Viruses change constantly, and new variants continuously emerge during SARS-CoV-2 proliferation and propagation [14]. New virus variants may affect the infectivity, virulence, and immune evasion [15,16]. SARS-CoV-2 is an enveloped positive-sense single-stranded RNA virus, which is more pathogenic than SARS-CoV (2002) and Middle East respiratory syndrome coronavirus (2013) [17]. The SARS-CoV-2 genome is approximately 30 kb long (GenBank number MN908947), and it encodes 9860 amino acids [18,19]. Gene fragments encode structural and nonstructural proteins involved in viral replication. The nucleocapsid (N), spike (S), membrane (M), and envelope (E) genes encode structural proteins, whereas non-structural proteins, such as 3-chymotrypsin-like protease, papain-like protease, and RNA-dependent RNA polymerase are encoded by ORF regions [20,21]. Among them, the most notable mutations are those in the S gene, which is involved in viral entry into cells [22]. It has been widely reported that SARS-CoV-2 has undergone several genetic variants, leading to various mutations such as substitutions, reversions, and deletions throughout the genome [23]. Therefore, analyzing its impact on public health by monitoring variants is of utmost importance, which is performed through genetic composition change analysis, also known as genome sequencing.

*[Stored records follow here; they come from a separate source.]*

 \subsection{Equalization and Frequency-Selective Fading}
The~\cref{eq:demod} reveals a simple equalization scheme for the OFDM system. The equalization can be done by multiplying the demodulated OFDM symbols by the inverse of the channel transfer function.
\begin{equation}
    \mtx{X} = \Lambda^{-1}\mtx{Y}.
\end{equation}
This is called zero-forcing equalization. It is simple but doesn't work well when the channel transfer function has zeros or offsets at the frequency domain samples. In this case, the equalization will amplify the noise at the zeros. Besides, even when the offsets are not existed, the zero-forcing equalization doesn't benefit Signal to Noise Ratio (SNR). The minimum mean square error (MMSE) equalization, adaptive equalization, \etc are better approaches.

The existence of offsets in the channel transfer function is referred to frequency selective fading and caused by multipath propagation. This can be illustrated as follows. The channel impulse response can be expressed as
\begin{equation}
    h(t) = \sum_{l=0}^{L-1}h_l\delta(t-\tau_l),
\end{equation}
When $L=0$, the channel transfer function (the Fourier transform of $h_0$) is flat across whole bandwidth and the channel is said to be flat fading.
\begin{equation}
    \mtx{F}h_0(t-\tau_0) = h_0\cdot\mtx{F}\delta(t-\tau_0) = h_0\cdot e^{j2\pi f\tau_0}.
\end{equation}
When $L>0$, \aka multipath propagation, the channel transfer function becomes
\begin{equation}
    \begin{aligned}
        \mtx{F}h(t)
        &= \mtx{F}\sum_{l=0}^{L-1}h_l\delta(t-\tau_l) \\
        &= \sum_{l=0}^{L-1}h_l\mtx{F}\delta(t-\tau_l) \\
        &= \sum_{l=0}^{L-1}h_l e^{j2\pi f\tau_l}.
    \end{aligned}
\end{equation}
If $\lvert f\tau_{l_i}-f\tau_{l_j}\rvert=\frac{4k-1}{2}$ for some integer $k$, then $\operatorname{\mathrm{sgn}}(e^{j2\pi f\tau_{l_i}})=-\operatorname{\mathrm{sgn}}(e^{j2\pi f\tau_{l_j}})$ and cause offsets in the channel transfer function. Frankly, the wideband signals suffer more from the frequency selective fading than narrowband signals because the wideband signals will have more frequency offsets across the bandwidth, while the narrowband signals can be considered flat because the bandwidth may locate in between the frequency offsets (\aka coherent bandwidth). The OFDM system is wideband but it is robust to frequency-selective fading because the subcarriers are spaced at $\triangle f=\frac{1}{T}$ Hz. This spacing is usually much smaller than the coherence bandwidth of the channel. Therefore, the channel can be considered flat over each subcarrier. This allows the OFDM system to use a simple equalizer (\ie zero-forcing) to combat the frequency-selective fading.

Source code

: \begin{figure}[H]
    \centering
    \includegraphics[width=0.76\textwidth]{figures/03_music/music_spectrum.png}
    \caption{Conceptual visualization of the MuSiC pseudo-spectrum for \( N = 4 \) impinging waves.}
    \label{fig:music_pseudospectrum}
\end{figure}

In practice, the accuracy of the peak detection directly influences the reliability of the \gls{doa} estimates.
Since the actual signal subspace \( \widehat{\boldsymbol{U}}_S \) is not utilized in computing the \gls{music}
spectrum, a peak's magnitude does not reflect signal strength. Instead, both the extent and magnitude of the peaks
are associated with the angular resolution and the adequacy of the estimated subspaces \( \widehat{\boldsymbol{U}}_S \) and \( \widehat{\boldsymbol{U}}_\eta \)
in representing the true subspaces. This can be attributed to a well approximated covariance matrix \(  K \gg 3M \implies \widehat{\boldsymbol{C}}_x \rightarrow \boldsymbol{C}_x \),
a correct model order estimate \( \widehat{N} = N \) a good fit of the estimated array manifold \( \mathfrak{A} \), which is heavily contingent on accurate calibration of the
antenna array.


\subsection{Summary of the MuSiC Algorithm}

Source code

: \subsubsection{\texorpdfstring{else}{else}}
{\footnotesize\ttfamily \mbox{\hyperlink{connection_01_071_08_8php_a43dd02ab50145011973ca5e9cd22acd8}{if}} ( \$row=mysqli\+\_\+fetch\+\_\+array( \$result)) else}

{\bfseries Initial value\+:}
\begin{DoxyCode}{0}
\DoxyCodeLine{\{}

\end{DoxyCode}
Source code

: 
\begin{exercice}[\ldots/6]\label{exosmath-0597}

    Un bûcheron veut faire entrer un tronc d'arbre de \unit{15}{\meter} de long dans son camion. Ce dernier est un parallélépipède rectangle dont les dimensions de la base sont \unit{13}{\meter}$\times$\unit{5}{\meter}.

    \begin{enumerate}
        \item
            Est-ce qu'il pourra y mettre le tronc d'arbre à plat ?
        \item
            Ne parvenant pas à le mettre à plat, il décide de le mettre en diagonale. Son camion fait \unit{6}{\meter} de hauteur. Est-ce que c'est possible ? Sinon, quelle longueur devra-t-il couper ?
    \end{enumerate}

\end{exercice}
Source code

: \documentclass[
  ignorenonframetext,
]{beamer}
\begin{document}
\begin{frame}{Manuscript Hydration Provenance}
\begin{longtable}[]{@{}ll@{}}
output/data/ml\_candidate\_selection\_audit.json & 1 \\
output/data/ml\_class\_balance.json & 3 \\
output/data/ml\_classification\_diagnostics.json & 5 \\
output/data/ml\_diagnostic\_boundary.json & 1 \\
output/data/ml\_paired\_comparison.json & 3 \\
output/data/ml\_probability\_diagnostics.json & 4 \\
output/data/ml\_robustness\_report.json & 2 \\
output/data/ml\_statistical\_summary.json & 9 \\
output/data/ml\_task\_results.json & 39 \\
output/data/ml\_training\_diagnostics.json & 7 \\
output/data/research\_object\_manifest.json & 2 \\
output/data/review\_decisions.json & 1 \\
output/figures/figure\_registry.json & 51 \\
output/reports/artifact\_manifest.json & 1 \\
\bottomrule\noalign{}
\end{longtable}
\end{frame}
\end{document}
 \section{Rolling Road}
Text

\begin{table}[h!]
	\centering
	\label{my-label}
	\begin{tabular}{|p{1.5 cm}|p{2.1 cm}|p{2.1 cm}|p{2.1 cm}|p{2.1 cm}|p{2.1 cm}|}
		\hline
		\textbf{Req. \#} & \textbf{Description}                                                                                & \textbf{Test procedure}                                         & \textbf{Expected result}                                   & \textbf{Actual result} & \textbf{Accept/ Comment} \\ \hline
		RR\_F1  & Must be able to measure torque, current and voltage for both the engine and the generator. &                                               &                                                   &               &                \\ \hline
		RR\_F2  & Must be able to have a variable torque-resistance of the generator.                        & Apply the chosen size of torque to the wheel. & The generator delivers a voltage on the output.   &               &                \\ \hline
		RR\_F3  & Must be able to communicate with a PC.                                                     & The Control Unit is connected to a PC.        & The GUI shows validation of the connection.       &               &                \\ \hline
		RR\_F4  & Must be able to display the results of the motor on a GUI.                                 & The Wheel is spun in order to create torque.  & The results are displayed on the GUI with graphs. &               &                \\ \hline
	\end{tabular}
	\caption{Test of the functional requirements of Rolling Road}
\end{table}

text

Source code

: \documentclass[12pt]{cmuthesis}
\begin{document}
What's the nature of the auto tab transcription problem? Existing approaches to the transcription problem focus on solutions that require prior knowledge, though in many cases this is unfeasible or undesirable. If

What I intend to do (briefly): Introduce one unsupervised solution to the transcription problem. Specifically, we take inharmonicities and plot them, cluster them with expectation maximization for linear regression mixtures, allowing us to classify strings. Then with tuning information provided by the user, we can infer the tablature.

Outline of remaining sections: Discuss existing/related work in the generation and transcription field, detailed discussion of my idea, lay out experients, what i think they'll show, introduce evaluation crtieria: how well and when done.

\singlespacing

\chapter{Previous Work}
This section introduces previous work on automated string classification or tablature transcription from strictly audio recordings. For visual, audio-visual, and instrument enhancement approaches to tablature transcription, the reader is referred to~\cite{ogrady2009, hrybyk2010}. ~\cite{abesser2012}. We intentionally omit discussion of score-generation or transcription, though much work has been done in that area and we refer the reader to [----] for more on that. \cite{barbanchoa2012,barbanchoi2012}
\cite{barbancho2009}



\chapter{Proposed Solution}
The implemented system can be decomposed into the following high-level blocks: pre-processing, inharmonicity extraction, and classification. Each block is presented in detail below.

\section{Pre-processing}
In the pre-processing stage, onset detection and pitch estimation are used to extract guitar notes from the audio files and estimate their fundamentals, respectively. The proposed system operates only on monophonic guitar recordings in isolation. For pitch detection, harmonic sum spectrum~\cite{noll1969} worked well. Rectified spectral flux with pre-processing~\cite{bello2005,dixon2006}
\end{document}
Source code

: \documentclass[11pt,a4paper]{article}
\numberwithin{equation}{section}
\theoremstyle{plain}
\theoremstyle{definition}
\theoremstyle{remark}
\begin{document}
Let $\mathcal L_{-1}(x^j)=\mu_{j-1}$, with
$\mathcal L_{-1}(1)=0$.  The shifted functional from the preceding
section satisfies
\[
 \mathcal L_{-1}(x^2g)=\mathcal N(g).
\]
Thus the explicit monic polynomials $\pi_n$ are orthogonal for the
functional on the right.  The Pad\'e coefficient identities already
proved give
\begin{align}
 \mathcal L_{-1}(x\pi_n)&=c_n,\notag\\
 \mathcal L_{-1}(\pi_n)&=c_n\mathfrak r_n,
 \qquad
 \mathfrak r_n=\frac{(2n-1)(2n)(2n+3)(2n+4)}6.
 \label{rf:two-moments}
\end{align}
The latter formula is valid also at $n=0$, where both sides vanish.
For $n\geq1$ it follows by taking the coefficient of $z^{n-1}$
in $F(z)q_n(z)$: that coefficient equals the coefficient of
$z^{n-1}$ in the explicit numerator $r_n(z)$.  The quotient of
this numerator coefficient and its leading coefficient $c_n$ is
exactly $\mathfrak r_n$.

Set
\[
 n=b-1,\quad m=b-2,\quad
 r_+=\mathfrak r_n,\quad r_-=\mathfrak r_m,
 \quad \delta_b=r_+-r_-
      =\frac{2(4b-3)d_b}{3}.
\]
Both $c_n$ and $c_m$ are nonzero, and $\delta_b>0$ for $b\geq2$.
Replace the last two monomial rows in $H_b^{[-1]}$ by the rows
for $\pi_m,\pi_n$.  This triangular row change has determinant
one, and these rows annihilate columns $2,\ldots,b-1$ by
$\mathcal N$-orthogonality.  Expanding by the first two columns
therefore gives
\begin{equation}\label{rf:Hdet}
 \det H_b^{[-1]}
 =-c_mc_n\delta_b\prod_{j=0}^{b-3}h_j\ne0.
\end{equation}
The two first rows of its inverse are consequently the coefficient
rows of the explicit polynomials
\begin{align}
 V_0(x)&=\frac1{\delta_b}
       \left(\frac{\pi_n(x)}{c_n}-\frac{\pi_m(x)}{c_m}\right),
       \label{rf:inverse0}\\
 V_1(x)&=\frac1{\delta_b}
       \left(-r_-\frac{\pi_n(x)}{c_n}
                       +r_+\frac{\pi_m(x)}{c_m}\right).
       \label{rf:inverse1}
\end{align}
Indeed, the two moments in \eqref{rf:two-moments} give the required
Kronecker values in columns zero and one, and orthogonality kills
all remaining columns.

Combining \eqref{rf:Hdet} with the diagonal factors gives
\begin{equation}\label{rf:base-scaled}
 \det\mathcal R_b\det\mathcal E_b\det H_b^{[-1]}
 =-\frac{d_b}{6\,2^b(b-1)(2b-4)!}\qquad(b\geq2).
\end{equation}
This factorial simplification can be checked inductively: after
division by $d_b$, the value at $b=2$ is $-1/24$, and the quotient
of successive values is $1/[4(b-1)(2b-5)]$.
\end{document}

We used whole-genome sequencing to monitor variants that could be new inflows into Gwangju, South Korea, or propagate within the region. Genome analysis of SARS-CoV-2 in Gwangju showed that B.1.497 was prevalent in the early days of the COVID-19 outbreak. Since then, B.1.1.7 (Alpha variant), first reported in the U.K in September 2020, was partially confirmed through infection in the region, but did not spread significantly. In addition, all cases of B.1.351 (Beta variant), first reported in South Africa in May 2020, were imported, and there were few cases of local transmission. P.1 (Gamma variant), which was first identified in Brazil in November 2020, was not identified, and mainly B.1.619.1 occurred during this time [24]. B.1.617.2 (Delta variant) was identified as the dominant strain from the 2nd week of July 2021, and the sublineages AY.69 and AY.122 were predominantly observed. Since the Delta variant was first identified in India in October 2020, it rapidly increased since April 2021 and became prevalent worldwide since July 2021. It accounts for more than 90% of the data registered in GISAID (analysis update, 10/01/2021) [25]. After the end of December 2021, the Delta variant decreased owing to the appearance of the omicron variant, and as the prevalence of the omicron variant continued for a prolonged period, various Omicron sublineages, such as BA.1, BA.2, BA.4, and BA.5 were detected. Omicron is now the dominant strain worldwide, accounting for more than 98% of viruses in GISAID beyond 2022, and its transmission continues [26]. Therefore, in order to track the public health risks that may arise from variants in the various Omicron sublineages, WHO has defined “Omicron subvariants under monitoring” as a new category to monitor variants [5].
In this study, we noted the existence of the B.1.619.1 variant, which is not classified as a VOC by the WHO, but was identified as the dominant strain in Gwangju, South Korea until the introduction of the Delta variant. Our results match those of previous studies on the distribution of variant strains in South Korea; B.1.497 predominated from March 2020 to January 2021, and the prevalence of B.1.619 and B.1.620 increased rapidly from March 2021 [27]. According to WHO data, the B.1.619 variant was first reported in May 2020, managed as a variant under monitoring on July 14, 2021, and reclassified as a formerly monitored variant on November 9, 2021. In addition, it is difficult to find a reference for the B.1.619 variant, but we confirmed that the mutant virus, which was widespread in Central Africa, spread to Europe using GISAID data [28].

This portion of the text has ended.